The reason is that the high-numeracy ones but not the low- were able correctly to see when the data supported the view that predominates in their ideological group. If the data properly interpreted did not support that position, however, the high-numeracy subjects used their reasoning capacity perversely—to spring open a confabulatory escape hatch that enabled them to escape the trap of logic.
This sort of effect, if it characterizes how people deal with evidence of a politically controversial empirical issue, will result in the sort of magnification of polarization conditoinal on science literacy that we saw in the climate-change risk perception study.
It should now be apparent why the CSL position is false, and why it’s prescription of improving science comprehension won’t dispel public conflict over decision-relevant science.

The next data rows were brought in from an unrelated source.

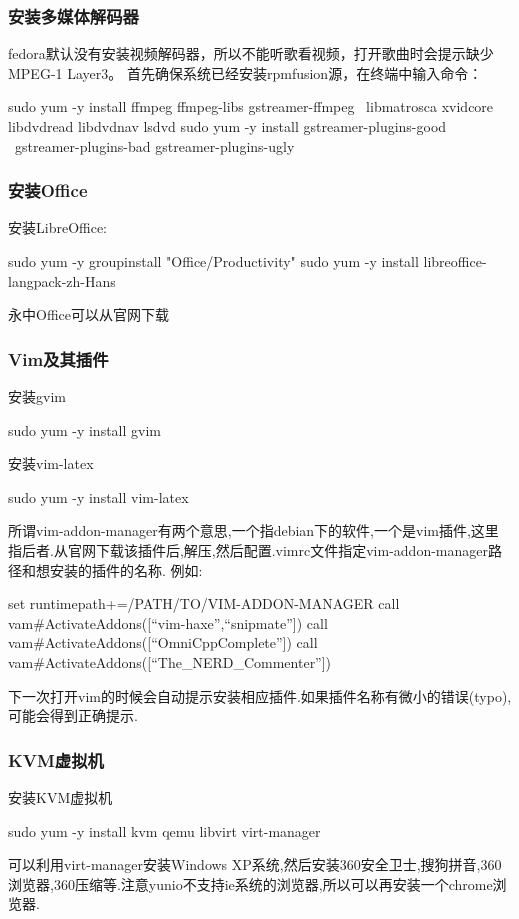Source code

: \subsubsection{安装多媒体解码器}
fedora默认没有安装视频解码器，所以不能听歌看视频，打开歌曲时会提示缺少MPEG-1 Layer3。
首先确保系统已经安装rpmfusion源，在终端中输入命令：
\begin{shellcmd}
sudo yum -y install ffmpeg ffmpeg-libs gstreamer-ffmpeg \
libmatrosca xvidcore libdvdread libdvdnav lsdvd
sudo yum -y install gstreamer-plugins-good \ 
gstreamer-plugins-bad gstreamer-plugins-ugly
\end{shellcmd}

\subsubsection{安装Office}
安装LibreOffice:
\begin{shellcmd}
sudo yum -y groupinstall "Office/Productivity"
sudo yum -y install libreoffice-langpack-zh-Hans
\end{shellcmd}
永中Office可以从官网下载

\subsubsection{Vim及其插件}
安装gvim
\begin{shellcmd}
sudo yum -y install gvim
\end{shellcmd}
安装vim-latex
\begin{shellcmd}
sudo yum -y install vim-latex
\end{shellcmd}
所谓vim-addon-manager有两个意思,一个指debian下的软件,一个是vim插件,这里指后者.从官网下载该插件后,解压,然后配置.vimrc文件指定vim-addon-manager路径和想安装的插件的名称.
例如:
\begin{shellcmd}
set runtimepath+=/PATH/TO/VIM-ADDON-MANAGER
call vam#ActivateAddons([``vim-haxe'',``snipmate''])
call vam#ActivateAddons([``OmniCppComplete''])
call vam#ActivateAddons([``The_NERD_Commenter''])
\end{shellcmd}
下一次打开vim的时候会自动提示安装相应插件.如果插件名称有微小的错误(typo),可能会得到正确提示.

\subsubsection{KVM虚拟机}
安装KVM虚拟机
\begin{shellcmd}
sudo yum -y install kvm qemu libvirt virt-manager
\end{shellcmd}
可以利用virt-manager安装Windows XP系统,然后安装360安全卫士,搜狗拼音,360浏览器,360压缩等.注意yunio不支持ie系统的浏览器,所以可以再安装一个chrome浏览器.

The problem reflected in this sort of pattern is not too little rationality, but too much. People are using their science-comprehension capacities opportunistically to fit their risk perceptions to the one that dominates in their group. As they become more science comprehending, then, the problem only gets aggravated.

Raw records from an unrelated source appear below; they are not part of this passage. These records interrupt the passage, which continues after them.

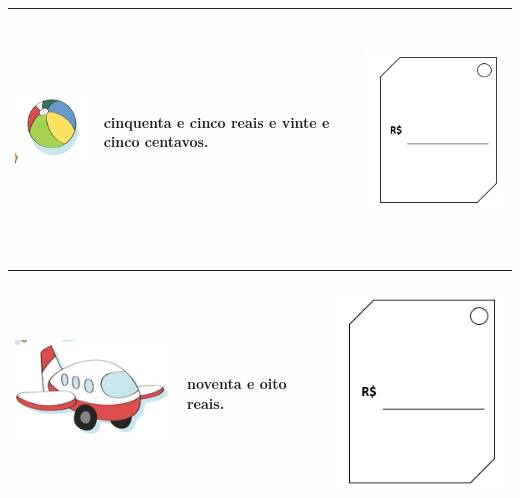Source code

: 
\begin{longtable}[]{@{}lll@{}}
\toprule
\includegraphics[width=1.16683in,height=1.08348in]{media/image57.png} &
cinquenta e cinco reais e vinte e cinco centavos. &
\includegraphics[width=2.19822in,height=2.44826in]{media/image56.png}\tabularnewline
\bottomrule
\end{longtable}


\pagebreak

\begin{longtable}[]{@{}lll@{}}
\toprule
\includegraphics[width=1.96902in,height=1.29185in]{media/image58.png} &
noventa e oito reais. &
\includegraphics[width=2.19822in,height=2.44826in]{media/image56.png}\tabularnewline
\bottomrule
\end{longtable}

But here is the critical point: this pattern is not normal.
The number of science issues on which there is cultural polarization, magnified by science comprehension, is tiny in relation to the number on which there isn’t.
People of diverse values don’t converge on the safety of medical x-rays, the danger of drinking raw milk, the harmlessness of cell-phone radiation etc because they comprehend the science but because they make reliable use of all the cues they have access to on what’s known to science.
Those cues include the views of those who share their outlooks & who are highly proficient in science comprehension. That's why partisans of even low- to medium-numeracy don't have really bad skin rashes!
This reliable method of discerning what’s known to science breaks down only in the unusual conditions in which positions on some risk issue—like whether the earth is heating up, or whether concealed carry laws increase or decrease violent crime—become recognizable symbols of identity in competing cultural groups.
When that happens, the stake that people have in forming group-congruent views will dominate the stake they have in forming science-congruent ones. One’s risk from climate change isn’t affected by what one believes about climate change because one’s personal views and behavior won’t make a difference. But make a mistake about the position that marks one out as a loyal member of an important affinity group, and one can end up shunned and ostracized.
One doesn’t have to be a rocket scientist to form and persist in group-congruent views, but if one understands science and is good at scientific reasoning, one can do an even better job at it.
The meanings that make positions on a science-related issue a marker of identity are pollution in the science communication environment. They disable individuals from making effective use of the social cues that reliably guide diverse citizens to positions consistent with the best available evidence when their science communication environment is not polluted with such meanings.
Accordingly, to dispel controversy over decision-relevant science, we need to protect and repair the science communication environment. There are different strategies—evidence-based ones—for doing that. I’d divide them into “mitigation” strategies and “adaption” ones.
Last point. In saying that SCE is right and CSL wrong, I don’t mean to be saying that it is a mistake to improve science comprehension!
On the contrary. A high degree of civic science literacy is critical to the well-being of democracy.
But in order for a democratic society to realize the benefit of its citizens’ civic science literacy, it is essential to protect its science communication environment form the toxic cultural meanings that effectively disable citizens’ powers of critical reflection.